## Work instruction:
Whenever the word "context" appears on a line of the material below, that line is counted; state the total alone.

## Data supplied:
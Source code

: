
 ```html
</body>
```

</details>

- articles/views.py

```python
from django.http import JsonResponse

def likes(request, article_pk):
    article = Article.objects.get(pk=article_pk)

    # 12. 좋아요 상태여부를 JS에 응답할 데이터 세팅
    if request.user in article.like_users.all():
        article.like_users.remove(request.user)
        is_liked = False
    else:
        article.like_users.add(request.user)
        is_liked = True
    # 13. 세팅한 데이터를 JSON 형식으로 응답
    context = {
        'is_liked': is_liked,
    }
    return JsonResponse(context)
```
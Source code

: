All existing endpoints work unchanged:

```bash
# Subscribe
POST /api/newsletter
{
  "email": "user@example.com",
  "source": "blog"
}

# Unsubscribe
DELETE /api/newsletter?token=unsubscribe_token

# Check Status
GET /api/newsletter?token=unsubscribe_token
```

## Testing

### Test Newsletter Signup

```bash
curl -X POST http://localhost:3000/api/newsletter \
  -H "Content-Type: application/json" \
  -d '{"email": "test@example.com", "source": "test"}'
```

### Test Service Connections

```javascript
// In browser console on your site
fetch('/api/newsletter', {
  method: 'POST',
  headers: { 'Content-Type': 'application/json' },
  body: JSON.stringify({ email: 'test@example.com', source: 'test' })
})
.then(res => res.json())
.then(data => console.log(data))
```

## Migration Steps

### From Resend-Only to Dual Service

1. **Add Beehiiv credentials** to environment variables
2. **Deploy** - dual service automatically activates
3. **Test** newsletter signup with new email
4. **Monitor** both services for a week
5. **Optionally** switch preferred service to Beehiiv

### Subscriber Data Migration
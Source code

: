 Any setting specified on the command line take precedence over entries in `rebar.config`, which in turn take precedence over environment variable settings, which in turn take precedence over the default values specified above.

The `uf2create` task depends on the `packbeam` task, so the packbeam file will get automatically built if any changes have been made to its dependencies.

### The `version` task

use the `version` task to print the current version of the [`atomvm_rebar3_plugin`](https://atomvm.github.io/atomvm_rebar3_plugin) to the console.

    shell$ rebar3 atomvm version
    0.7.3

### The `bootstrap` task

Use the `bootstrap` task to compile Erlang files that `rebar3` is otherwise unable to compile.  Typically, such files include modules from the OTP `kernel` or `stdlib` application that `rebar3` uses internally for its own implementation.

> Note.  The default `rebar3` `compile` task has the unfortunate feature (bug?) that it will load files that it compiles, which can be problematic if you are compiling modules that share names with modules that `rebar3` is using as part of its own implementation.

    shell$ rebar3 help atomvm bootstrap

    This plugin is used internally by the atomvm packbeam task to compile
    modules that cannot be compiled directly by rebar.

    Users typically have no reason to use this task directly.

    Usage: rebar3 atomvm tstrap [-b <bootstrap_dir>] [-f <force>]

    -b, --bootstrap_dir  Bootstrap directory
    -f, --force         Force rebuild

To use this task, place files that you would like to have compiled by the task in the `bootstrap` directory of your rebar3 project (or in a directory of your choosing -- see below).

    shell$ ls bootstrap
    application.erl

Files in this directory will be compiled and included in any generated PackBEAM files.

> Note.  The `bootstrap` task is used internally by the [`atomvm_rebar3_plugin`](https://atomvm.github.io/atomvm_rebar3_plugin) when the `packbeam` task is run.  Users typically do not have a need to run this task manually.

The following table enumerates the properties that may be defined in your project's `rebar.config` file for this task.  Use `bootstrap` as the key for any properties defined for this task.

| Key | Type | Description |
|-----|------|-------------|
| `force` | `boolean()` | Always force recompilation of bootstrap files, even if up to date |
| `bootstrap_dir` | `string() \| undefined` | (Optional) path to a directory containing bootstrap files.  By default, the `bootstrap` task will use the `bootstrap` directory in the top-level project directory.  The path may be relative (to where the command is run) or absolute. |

## Solution to the exercise:
2